### DATA SUPPLIED
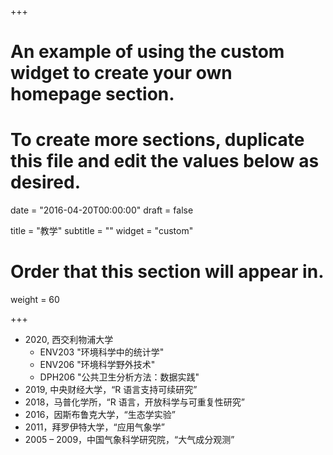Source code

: +++
# An example of using the custom widget to create your own homepage section.
# To create more sections, duplicate this file and edit the values below as desired.

date = "2016-04-20T00:00:00"
draft = false

title = "教学"
subtitle = ""
widget = "custom"

# Order that this section will appear in.
weight = 60

+++

- 2020, 西交利物浦大学
  - ENV203 "环境科学中的统计学"
  - ENV206 "环境科学野外技术"
  - DPH206 "公共卫生分析方法：数据实践"
- 2019, 中央财经大学，“R 语言支持可续研究”
- 2018，马普化学所，“R 语言，开放科学与可重复性研究”
- 2016，因斯布鲁克大学，“生态学实验”
- 2011，拜罗伊特大学，“应用气象学”
- 2005 – 2009，中国气象科学研究院，“大气成分观测”

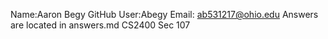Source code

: Name:Aaron Begy
GitHub User:Abegy
Email: ab531217@ohio.edu
Answers are located in answers.md
CS2400 Sec 107
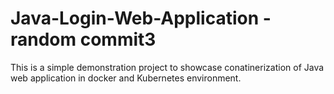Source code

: # Java-Login-Web-Application - random commit3
This is a simple demonstration project to showcase conatinerization of Java web application in docker and Kubernetes environment.
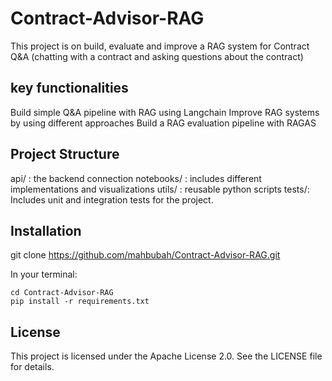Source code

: # Contract-Advisor-RAG
This project is on build, evaluate and improve a RAG system for Contract Q&A (chatting with a contract and asking questions about the contract)

## key functionalities
Build simple Q&A pipeline with RAG using Langchain
Improve RAG systems by using different approaches
Build a RAG evaluation pipeline with RAGAS

## Project Structure
api/ : the backend connection
notebooks/ : includes different implementations and visualizations
utils/ : reusable python scripts
tests/: Includes unit and integration tests for the project.

## Installation

git clone https://github.com/mahbubah/Contract-Advisor-RAG.git

In your terminal:

    cd Contract-Advisor-RAG
    pip install -r requirements.txt

## License
This project is licensed under the Apache License 2.0. See the LICENSE file for details.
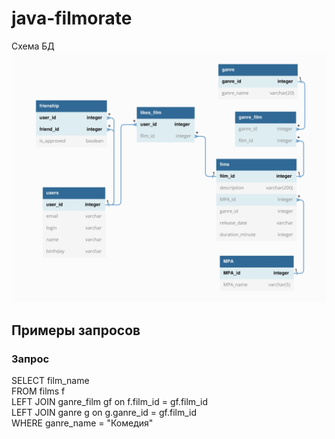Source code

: # java-filmorate
Схема БД
![Схема БД](src/main/resources/filmorate_DB.jpg)

## Примеры запросов
### Запрос 
SELECT film_name  
FROM films f  
LEFT JOIN ganre_film gf on f.film_id = gf.film_id  
LEFT JOIN ganre g on g.ganre_id = gf.film_id  
WHERE ganre_name = "Комедия" 



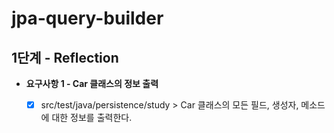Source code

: # jpa-query-builder



## 1단계 - Reflection
* **요구사항 1 - Car 클래스의 정보 출력**
  - [X] src/test/java/persistence/study > Car 클래스의 모든 필드, 생성자, 메소드에 대한 정보를 출력한다.

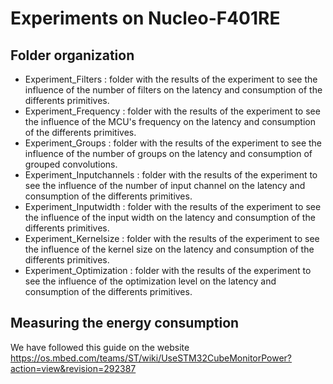 # Experiments on Nucleo-F401RE 

## Folder organization

* Experiment_Filters : folder with the results of the experiment to see the influence of the number of filters on the latency and consumption of the differents primitives.
* Experiment_Frequency : folder with the results of the experiment to see the influence of the MCU's frequency on the latency and consumption of the differents primitives.
* Experiment_Groups :  folder with the results of the experiment to see the influence of the number of groups on the latency and consumption of grouped convolutions.
* Experiment_Inputchannels : folder with the results of the experiment to see the influence of the number of input channel on the latency and consumption of the differents primitives.
* Experiment_Inputwidth : folder with the results of the experiment to see the influence of the input width on the latency and consumption of the differents primitives.
* Experiment_Kernelsize : folder with the results of the experiment to see the influence of the kernel size on the latency and consumption of the differents primitives.
* Experiment_Optimization : folder with the results of the experiment to see the influence of the optimization level on the latency and consumption of the differents primitives.

## Measuring the energy consumption

We have followed this guide on the website https://os.mbed.com/teams/ST/wiki/UseSTM32CubeMonitorPower?action=view&revision=292387

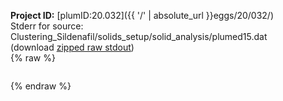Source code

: **Project ID:** [plumID:20.032]({{ '/' | absolute_url }}eggs/20/032/)  
Stderr for source:  Clustering_Sildenafil/solids_setup/solid_analysis/plumed15.dat   
(download [zipped raw stdout](plumed15.dat.plumed_master.stdout.txt.zip))  
{% raw %}
<pre>
</pre>
{% endraw %}
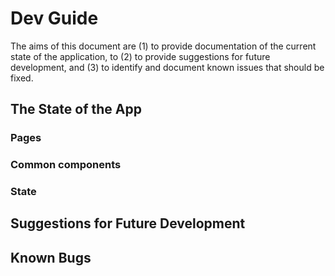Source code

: # Dev Guide
The aims of this document are (1) to provide documentation of the current state of the application, to (2) to provide suggestions for future development, and (3) to identify and document known issues that should be fixed.

## The State of the App

### Pages

### Common components

### State

## Suggestions for Future Development

## Known Bugs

### EXERCISE INSTRUCTIONS
Only the number should be given: how many lines of the data contain the word "클래스의"?

### WRITTEN RESPONSE
2